Note: The selection dictionary should conform to the SelectTransitTrips model defined in the models.projects.transit_selection module.

network_wrangler.transit.selection.TransitSelection

Object to perform and store information about a selection from a project card “facility”.

Attributes:

Name Type Description
selection_dict
selected_trips list
selected_trips_df DataFrame[WranglerTripsTable]

pd.DataFrame: DataFrame of selected trips

sel_key
net
Source code in network_wrangler/transit/selection.py
class TransitSelection:
    """Object to perform and store information about a selection from a project card "facility".

    Attributes:
        selection_dict: dict: Dictionary of selection criteria
        selected_trips: list: List of selected trips
        selected_trips_df: pd.DataFrame: DataFrame of selected trips
        sel_key: str: Hash of selection_dict
        net: TransitNetwork: Network to select from
    """

    def __init__(
        self,
        net: TransitNetwork,
        selection_dict: dict | SelectTransitTrips,
    ):
        """Constructor for TransitSelection object.

        Args:
            net (TransitNetwork): Transit network object to select from.
            selection_dict: Selection dictionary conforming to SelectTransitTrips
        """
        self.net = net
        self.selection_dict = selection_dict

        # Initialize
        self._selected_trips_df = None
        self.sel_key = dict_to_hexkey(selection_dict)
        self._stored_feed_version = self.net.feed.modification_version

        WranglerLogger.debug(f"...created TransitSelection object: {selection_dict}")

    def __nonzero__(self):
        """Return True if there are selected trips."""
        return len(self.selected_trips_df) > 0

    @property
    def selection_dict(self):
        """Getter for selection_dict."""
        return self._selection_dict

    @selection_dict.setter
    def selection_dict(self, value: dict | SelectTransitTrips):
        self._selection_dict = self.validate_selection_dict(value)

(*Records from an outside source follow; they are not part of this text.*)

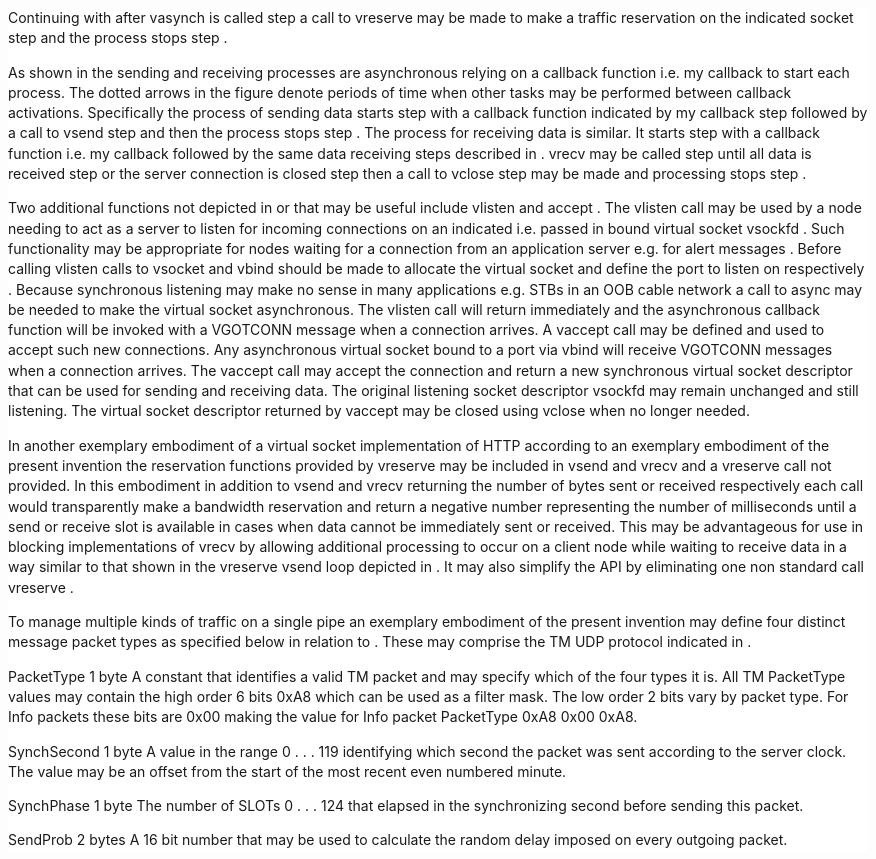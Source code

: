 Continuing with after vasynch is called step a call to vreserve may be made to make a traffic reservation on the indicated socket step and the process stops step .

As shown in the sending and receiving processes are asynchronous relying on a callback function i.e. my callback to start each process. The dotted arrows in the figure denote periods of time when other tasks may be performed between callback activations. Specifically the process of sending data starts step with a callback function indicated by my callback step followed by a call to vsend step and then the process stops step . The process for receiving data is similar. It starts step with a callback function i.e. my callback followed by the same data receiving steps described in . vrecv may be called step until all data is received step or the server connection is closed step then a call to vclose step may be made and processing stops step .

Two additional functions not depicted in or that may be useful include vlisten and accept . The vlisten call may be used by a node needing to act as a server to listen for incoming connections on an indicated i.e. passed in bound virtual socket vsockfd . Such functionality may be appropriate for nodes waiting for a connection from an application server e.g. for alert messages . Before calling vlisten calls to vsocket and vbind should be made to allocate the virtual socket and define the port to listen on respectively . Because synchronous listening may make no sense in many applications e.g. STBs in an OOB cable network a call to async may be needed to make the virtual socket asynchronous. The vlisten call will return immediately and the asynchronous callback function will be invoked with a VGOTCONN message when a connection arrives. A vaccept call may be defined and used to accept such new connections. Any asynchronous virtual socket bound to a port via vbind will receive VGOTCONN messages when a connection arrives. The vaccept call may accept the connection and return a new synchronous virtual socket descriptor that can be used for sending and receiving data. The original listening socket descriptor vsockfd may remain unchanged and still listening. The virtual socket descriptor returned by vaccept may be closed using vclose when no longer needed.

In another exemplary embodiment of a virtual socket implementation of HTTP according to an exemplary embodiment of the present invention the reservation functions provided by vreserve may be included in vsend and vrecv and a vreserve call not provided. In this embodiment in addition to vsend and vrecv returning the number of bytes sent or received respectively each call would transparently make a bandwidth reservation and return a negative number representing the number of milliseconds until a send or receive slot is available in cases when data cannot be immediately sent or received. This may be advantageous for use in blocking implementations of vrecv by allowing additional processing to occur on a client node while waiting to receive data in a way similar to that shown in the vreserve vsend loop depicted in . It may also simplify the API by eliminating one non standard call vreserve .

To manage multiple kinds of traffic on a single pipe an exemplary embodiment of the present invention may define four distinct message packet types as specified below in relation to . These may comprise the TM UDP protocol indicated in .

PacketType 1 byte A constant that identifies a valid TM packet and may specify which of the four types it is. All TM PacketType values may contain the high order 6 bits 0xA8 which can be used as a filter mask. The low order 2 bits vary by packet type. For Info packets these bits are 0x00 making the value for Info packet PacketType 0xA8 0x00 0xA8.

SynchSecond 1 byte A value in the range 0 . . . 119 identifying which second the packet was sent according to the server clock. The value may be an offset from the start of the most recent even numbered minute.

SynchPhase 1 byte The number of SLOTs 0 . . . 124 that elapsed in the synchronizing second before sending this packet.

SendProb 2 bytes A 16 bit number that may be used to calculate the random delay imposed on every outgoing packet.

    def validate_selection_dict(self, selection_dict: dict | SelectTransitTrips) -> dict:
        """Check that selection dictionary has valid and used properties consistent with network.

        Checks that selection_dict is a valid TransitSelectionDict:
            - query vars exist in respective Feed tables
        Args:
            selection_dict (dict): selection dictionary

        Raises:
            TransitSelectionNetworkConsistencyError: If not consistent with transit network
            ValidationError: if format not consistent with SelectTransitTrips
        """
        if not isinstance(selection_dict, SelectTransitTrips):
            selection_dict = SelectTransitTrips(**selection_dict)
        selection_dict = selection_dict.model_dump(exclude_none=True, by_alias=True)
        WranglerLogger.debug(f"SELECT DICT - before Validation: \n{selection_dict}")
        _trip_selection_fields = list((selection_dict.get("trip_properties", {}) or {}).keys())
        _missing_trip_fields = set(_trip_selection_fields) - set(self.net.feed.trips.columns)

        if _missing_trip_fields:
            msg = f"Fields in trip selection dictionary but not trips.txt: {_missing_trip_fields}"
            raise TransitSelectionNetworkConsistencyError(msg)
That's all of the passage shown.